INFORMATION SUPPLIED:
-----
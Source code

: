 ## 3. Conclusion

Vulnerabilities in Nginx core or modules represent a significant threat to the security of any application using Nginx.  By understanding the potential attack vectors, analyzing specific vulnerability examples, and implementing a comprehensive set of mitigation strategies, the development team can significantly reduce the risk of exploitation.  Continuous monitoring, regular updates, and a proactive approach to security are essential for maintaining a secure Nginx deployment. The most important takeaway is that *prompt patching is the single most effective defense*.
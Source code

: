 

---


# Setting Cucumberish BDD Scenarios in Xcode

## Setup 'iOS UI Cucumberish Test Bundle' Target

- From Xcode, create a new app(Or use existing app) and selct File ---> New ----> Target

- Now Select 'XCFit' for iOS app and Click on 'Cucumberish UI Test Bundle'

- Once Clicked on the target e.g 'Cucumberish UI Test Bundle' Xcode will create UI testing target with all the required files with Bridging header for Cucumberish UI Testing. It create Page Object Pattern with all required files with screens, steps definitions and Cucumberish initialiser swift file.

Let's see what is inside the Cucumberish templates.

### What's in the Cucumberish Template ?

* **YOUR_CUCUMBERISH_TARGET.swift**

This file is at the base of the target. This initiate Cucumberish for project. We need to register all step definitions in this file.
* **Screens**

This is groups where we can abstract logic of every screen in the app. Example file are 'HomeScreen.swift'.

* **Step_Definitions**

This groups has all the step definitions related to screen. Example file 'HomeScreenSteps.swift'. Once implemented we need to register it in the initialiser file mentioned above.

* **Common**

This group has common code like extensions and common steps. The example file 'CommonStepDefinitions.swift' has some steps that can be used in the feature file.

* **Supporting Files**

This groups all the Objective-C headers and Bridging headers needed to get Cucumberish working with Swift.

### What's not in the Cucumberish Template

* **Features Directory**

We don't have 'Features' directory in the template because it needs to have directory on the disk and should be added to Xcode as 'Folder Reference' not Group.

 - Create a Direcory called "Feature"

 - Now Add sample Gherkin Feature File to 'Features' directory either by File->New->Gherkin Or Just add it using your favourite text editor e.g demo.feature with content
-----
WORK TASK: Looking at the material above, count the lines containing the string "Bundle" and reply with the count alone.

SOLUTION TO THIS TASK: 3